Friday, June 29, 2012







The Medicaid Component


Nancy Pelosi appears confident, as the decades-old cliche has it, that God's in his heaven. all's right with the world.   Suzy Khimm of Ezra Klein's Wonkblog reports 

The Supreme Court ruling still leaves Republicans with an opportunity to blow a major hole in the law: individual states can choose to opt out of the Medicaid expansion in 2014 without losing federal funding. That could leave some low-income Americans caught in a “no man’s land,” as my colleague Sarah explains. But Nancy Pelosi doesn’t believe it’s going to be a problem. “I don’t think governors will turn that down. People have the need, the urgency is there,” the House Democratic Leader told reporters on a press call Thursday afternoon.

Pelosi argued that it will be extremely difficult for conservative states to opt out once their residents see how other states are benefitting from the Medicaid expansion. “Once this bill is rolling and people experience benefits of it, it’s very hard for a state to say [no],” she said. States will also receive full federal funding for the first three years of the expansion before they have to take up more the expense, which Pelosi described as a major incentive to get them to participate.


At SCOTUSblog, Kevin Russell breaks down in detail the vote among the nine Supreme Court Justices on expansion of Medicaid in the Affordable Care Act.    That can make your head spin, but he also summarizes the Court's decision on provision, explaining

The Court’s decision on the constitutionality of the Medicaid expansion is divided and complicated.  The bottom line is that: (1) Congress acted constitutionally in offering states funds to expand coverage to millions of new individuals; (2) So states can agree to expand coverage in exchange for those new funds; (3) If the state accepts the expansion funds, it must obey by the new rules and expand coverage; (4) but a state can refuse to participate in the expansion without losingall of its Medicaid funds; instead the state will have the option of continue the its current, unexpanded plan as is.

Pelosi may be on to something, confident "once this bill is rolling and people experience benefits of it, it's very hard for a state to say" 'no.'     Pro Publica notes the federal government would cover nearly 93 percent of the costs of the Medicaid expansion from 2014-22 in order to cover non-elderly individuals with incomes up to 133 percent of the poverty line, or about $30,700 for a family of four. .    The Center for Budget and Policy Priorities has argued that the additional cost to the states would be only 2.8% greater than what they would have spent on Medicaid during that period were there no health reform.   Further, state and local governments would have greater savings because of lower health-care costs for uninsured individuals.

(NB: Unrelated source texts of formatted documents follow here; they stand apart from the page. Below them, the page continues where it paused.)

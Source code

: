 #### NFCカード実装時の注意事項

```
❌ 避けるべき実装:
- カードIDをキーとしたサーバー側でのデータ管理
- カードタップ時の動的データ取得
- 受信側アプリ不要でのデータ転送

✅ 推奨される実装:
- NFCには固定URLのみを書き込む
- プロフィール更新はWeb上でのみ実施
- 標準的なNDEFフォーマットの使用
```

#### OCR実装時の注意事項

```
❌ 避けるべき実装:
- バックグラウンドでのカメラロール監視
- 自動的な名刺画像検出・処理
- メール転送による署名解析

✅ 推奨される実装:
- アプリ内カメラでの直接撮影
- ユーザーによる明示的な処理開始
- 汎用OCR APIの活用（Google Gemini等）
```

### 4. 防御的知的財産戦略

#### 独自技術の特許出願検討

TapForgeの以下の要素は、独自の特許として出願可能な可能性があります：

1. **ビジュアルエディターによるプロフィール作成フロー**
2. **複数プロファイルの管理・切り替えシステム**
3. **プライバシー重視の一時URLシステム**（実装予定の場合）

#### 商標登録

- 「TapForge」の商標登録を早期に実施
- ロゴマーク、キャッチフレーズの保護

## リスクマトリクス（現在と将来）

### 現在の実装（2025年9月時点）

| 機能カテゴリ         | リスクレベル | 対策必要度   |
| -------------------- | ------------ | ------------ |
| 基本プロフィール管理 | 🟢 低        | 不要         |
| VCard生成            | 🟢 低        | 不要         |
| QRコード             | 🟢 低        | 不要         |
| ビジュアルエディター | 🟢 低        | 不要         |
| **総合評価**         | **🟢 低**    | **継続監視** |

But she's probably wrong.     Consider, for instance, the case of New Jersey, one of the 24 states which did not join the suit against the mandate.       In his first year as Governor, Chris Christie cut $7.5 million in funding for women's health care programs.    When the Democratic-controlled legislature restored the funds,  the legislation was vetoed by Christie, even though the state's taxpayers would have had to put up only $1 for every $9 kicked in by Washington.   (The veto was not overridden.)     So in a relatively liberal state, women's health programs, which would have required little sacrifice by its taxpayers, was slashed- and the governor remains fairly popular.  

This lesson, and similar ones throughout the country, are not likely to be overlooked by Repub governors and state legislatures who recognize that expansion of Medicaid would help prove that government works.   And that is anathema to the Gas and Oil Party.